Multitalent Robert Rodriguez schuf in Zusammenarbeit mit Autor Frank Miller, Quentin Tarantino und einer vielfältigen Starbesetzung die bis dato vorlagen-getreuste und außergewöhnlichste Comicverfilmung überhaupt
Was "Sin City" im Vergleich zu bisherigen Comic-Verfilmungen so einmalig macht, ist die Art, wie Rodriguez der gezeichneten Vorlage Leben einhauchte. Er selbst spricht dabei gern von einer Übersetzung und nicht von einer Adaption. Jede Einstellung erweckt den Eindruck, direkt aus der Graphic Novel abgefilmt worden zu sein.

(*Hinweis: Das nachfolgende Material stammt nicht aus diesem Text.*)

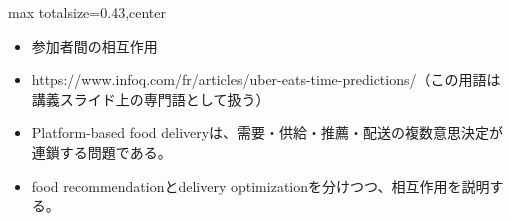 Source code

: \clearpage
{}
\begin{minipage}[t]{0.405\textwidth}
\begin{adjustbox}{max totalsize={\textwidth}{0.43\textheight},center}
\begin{minipage}{\textwidth}\scriptsize
{}\begin{itemize}
\item 参加者間の相互作用
\item https://www.infoq.com/fr/articles/uber-eats-time-predictions/（この用語は講義スライド上の専門語として扱う）
\end{itemize}\begin{itemize}
\item Platform-based food deliveryは、需要・供給・推薦・配送の複数意思決定が連鎖する問題である。
\item food recommendationとdelivery optimizationを分けつつ、相互作用を説明する。
\end{itemize}
\end{minipage}
\end{adjustbox}
\end{minipage}\hfill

Die Schwarz-Weiß-Ästhetik von Frank Millers Zeichnungen zieht sich durch den Film und wird nur von knallroten Lippen, goldgelbem Haar oder tiefblauen Augen kontrastiert.
Unkonventionell
Der Comic-Look mit seinen scharf umrissenen Silhouetten und dem gekonnten Spiel mit Licht und Schatten wäre mit herkömmlichen Kulissen und Beleuchtungsmethoden unmöglich zu realisieren gewesen. Sämtliche Hintergründe entstanden deshalb direkt am Computer, während die Live-Action fast ausschließlich vor Green-Screens gedreht wurde. Es gab nur drei von Hand errichtete Sets. Komplett per HD-Kameras eingefangen, ist "Sin City" somit neben "Sky Captain and the World of Tomorrow" einer der ersten "voll digitalen" Filme.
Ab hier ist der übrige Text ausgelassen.